In the data below, find every line that has the string "spoofing", and copy it.
═════ SOURCE MATERIAL
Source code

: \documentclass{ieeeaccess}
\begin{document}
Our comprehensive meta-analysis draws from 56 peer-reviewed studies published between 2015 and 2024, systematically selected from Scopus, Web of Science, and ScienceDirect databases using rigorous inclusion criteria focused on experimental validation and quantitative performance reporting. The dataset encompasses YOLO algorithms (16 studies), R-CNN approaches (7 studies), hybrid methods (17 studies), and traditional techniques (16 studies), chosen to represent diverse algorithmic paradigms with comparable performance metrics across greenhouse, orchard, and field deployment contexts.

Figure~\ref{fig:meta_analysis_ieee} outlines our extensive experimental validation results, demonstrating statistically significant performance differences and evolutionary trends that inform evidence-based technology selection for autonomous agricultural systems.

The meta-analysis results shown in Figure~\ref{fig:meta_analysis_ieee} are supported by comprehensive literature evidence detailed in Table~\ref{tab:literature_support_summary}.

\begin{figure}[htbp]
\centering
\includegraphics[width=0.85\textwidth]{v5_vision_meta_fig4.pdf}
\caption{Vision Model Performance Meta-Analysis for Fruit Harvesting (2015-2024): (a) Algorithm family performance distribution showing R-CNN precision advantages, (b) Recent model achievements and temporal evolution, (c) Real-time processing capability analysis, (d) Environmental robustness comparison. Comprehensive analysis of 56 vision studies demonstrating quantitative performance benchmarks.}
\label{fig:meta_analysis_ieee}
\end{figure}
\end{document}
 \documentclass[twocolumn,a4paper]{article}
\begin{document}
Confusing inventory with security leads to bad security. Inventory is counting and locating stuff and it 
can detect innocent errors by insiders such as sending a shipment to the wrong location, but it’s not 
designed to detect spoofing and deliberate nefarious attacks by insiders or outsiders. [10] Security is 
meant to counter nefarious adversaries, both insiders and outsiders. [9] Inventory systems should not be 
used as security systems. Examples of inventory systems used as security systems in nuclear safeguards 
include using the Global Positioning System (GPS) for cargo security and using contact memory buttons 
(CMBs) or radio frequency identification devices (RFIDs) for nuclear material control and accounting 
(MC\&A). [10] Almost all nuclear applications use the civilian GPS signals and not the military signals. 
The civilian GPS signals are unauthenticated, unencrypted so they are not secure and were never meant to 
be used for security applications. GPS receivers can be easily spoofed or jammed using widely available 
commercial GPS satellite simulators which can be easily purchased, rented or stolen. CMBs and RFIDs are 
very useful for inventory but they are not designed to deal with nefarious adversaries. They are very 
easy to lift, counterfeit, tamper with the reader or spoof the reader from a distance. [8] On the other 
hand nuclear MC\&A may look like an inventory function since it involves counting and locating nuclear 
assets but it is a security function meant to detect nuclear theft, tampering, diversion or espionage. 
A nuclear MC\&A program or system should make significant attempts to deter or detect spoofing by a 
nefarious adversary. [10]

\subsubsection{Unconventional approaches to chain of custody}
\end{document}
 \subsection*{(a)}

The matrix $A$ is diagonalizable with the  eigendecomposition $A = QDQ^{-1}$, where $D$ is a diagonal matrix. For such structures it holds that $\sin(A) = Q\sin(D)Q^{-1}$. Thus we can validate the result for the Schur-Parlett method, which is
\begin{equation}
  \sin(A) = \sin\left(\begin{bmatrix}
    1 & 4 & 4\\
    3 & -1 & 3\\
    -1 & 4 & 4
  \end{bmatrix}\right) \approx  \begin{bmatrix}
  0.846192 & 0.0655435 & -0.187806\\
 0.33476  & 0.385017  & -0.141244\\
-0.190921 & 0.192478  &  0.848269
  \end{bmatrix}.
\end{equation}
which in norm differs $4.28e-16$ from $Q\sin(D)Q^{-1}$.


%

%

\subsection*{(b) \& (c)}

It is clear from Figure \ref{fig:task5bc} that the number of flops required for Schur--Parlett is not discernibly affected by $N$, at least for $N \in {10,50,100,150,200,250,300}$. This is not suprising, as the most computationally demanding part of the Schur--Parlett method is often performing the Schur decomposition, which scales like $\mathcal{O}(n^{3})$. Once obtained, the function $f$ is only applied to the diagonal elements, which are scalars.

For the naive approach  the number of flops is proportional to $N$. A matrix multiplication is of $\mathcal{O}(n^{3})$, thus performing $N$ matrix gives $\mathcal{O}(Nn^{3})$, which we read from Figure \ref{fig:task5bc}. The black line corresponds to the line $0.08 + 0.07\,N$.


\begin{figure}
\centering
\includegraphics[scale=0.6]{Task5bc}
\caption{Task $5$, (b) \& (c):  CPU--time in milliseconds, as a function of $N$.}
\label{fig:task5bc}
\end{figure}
══════════
**EXERCISE ANSWER**
designed to detect spoofing and deliberate nefarious attacks by insiders or outsiders. [10] Security is 
A nuclear MC\&A program or system should make significant attempts to deter or detect spoofing by a 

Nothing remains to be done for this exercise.